Durante su último concierto, en Chicago, al despedirse, Jerry le dijo a Bob, “siempre nos reímos, Bob, siempre nos reímos”. 

La banda que arruinó el festival de Woodstock porque había tomado tanto ácido que las guitarras se convirtieron en serpientes y apenas pudieron tocar un par de acordes (esto no sale en el documental, es parte del mito), tuvo su primer hit a finales de los ochentas, la gran y ansiolítica y antidepresiva Touch of Grey, que los llenó de dinero pero también convirtió sus conciertos en una especie de circo-rave-hippie donde todo estaba permitido y la música era lo de menos.

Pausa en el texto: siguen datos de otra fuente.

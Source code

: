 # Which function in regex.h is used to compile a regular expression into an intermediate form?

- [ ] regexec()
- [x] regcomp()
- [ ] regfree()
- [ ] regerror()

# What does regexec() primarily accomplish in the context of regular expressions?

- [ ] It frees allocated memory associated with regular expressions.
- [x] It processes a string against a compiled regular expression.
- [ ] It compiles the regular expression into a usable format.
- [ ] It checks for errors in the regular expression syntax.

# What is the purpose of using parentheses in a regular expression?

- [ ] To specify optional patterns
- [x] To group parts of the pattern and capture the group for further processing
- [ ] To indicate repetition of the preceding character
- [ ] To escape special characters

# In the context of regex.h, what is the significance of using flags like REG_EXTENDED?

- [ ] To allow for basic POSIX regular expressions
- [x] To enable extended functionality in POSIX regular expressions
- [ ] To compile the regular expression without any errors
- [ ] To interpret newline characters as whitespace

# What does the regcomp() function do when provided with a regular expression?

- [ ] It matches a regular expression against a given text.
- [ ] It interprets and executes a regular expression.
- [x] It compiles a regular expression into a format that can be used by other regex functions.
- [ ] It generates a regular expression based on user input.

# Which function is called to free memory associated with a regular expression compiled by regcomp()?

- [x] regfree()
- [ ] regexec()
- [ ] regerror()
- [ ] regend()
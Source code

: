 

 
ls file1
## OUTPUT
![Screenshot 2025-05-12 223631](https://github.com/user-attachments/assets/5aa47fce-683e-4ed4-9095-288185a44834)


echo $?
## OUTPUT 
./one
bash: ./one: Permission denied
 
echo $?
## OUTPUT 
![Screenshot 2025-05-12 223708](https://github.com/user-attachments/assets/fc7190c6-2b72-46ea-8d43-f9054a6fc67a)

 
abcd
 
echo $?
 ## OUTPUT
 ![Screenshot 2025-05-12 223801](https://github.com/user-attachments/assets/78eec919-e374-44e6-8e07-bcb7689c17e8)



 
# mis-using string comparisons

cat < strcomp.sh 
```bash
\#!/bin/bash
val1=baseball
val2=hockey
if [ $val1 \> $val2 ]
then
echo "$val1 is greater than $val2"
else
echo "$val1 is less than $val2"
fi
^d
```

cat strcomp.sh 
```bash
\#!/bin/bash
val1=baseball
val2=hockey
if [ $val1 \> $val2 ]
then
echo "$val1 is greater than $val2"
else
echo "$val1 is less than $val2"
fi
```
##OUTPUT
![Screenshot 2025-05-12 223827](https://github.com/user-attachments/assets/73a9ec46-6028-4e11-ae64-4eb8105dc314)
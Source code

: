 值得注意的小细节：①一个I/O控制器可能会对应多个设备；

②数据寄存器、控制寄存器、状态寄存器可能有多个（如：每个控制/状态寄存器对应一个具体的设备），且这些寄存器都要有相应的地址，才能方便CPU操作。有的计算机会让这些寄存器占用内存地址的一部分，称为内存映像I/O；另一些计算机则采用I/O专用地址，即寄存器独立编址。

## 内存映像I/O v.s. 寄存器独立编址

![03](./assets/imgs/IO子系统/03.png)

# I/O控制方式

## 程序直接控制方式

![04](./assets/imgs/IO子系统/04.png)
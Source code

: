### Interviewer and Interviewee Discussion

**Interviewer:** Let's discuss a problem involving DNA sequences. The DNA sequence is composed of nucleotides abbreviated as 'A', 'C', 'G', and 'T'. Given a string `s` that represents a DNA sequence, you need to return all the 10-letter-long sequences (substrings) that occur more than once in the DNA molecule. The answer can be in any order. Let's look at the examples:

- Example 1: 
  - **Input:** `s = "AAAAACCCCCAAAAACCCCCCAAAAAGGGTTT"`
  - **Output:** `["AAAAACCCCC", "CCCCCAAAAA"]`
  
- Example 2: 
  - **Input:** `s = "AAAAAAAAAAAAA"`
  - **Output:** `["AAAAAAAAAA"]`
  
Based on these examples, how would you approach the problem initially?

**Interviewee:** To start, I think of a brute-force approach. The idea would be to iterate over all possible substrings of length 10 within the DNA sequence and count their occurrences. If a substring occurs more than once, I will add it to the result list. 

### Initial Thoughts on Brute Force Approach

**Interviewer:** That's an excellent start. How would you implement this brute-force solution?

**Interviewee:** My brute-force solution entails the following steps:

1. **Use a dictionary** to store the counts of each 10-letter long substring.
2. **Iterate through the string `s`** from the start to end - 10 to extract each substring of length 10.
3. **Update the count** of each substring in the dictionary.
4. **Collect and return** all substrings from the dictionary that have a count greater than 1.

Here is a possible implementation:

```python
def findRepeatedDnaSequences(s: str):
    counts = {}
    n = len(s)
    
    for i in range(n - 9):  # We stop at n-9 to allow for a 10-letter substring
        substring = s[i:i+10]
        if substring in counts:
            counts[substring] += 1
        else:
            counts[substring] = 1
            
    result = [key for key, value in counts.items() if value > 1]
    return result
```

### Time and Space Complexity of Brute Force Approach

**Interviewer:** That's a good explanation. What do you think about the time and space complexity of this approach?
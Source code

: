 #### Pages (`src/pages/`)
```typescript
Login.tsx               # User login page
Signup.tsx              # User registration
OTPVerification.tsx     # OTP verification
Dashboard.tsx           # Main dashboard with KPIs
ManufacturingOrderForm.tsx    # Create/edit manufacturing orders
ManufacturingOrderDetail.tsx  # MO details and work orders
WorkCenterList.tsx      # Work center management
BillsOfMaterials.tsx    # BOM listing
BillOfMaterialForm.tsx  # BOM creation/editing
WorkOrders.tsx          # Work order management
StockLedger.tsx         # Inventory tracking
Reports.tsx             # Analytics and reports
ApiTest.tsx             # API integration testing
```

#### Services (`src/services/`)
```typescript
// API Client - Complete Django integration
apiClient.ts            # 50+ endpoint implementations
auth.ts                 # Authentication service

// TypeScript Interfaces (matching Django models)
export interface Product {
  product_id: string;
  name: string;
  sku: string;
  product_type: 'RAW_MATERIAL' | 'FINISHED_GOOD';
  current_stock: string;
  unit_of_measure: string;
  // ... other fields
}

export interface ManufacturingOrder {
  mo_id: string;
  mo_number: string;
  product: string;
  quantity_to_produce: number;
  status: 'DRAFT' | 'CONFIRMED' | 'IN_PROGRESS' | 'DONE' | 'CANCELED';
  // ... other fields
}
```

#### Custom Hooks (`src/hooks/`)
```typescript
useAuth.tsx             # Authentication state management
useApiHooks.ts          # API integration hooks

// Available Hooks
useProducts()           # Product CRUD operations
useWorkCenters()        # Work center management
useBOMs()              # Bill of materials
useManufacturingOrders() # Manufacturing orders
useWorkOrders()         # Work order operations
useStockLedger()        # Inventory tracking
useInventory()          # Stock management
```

Quizás allí, cuando la música dejó de escucharse, el show ya no pudo continuar.

Muy sutilmente, como corresponde, el documental enfrenta a Bob Weir con ese momento en el que tiene que escoger entre salvar su vida o morir junto a su hermano. Llegado el momento, Weir se alejó de las drogas, empezó a practicar yoga y a alimentarse saludablemente mientras Jerry seguía creciendo a lo ancho y sudaba al subir un par de escaleras. Debe ser difícil ver como alguien que quieres tanto se va acabando de a poco; mirar hacia otro lado sabiendo exactamente lo que va a pasar.
  
La biografía de Bob Weir ha sido, sí, un largo y extraño trip del que no cualquiera hubiese salido con vida; pero hay un momento clave, definitorio, cuando Weir reconoce que García estaba perdido y que él aún tenía oportunidad de salvarse. Esas, supongo, son las decisiones que separan a un hombre de un niño. Un hombre prefiere vivir. Aunque sea más despacio, más lento, incluso más aburrido. Un hombre prefiere vivir.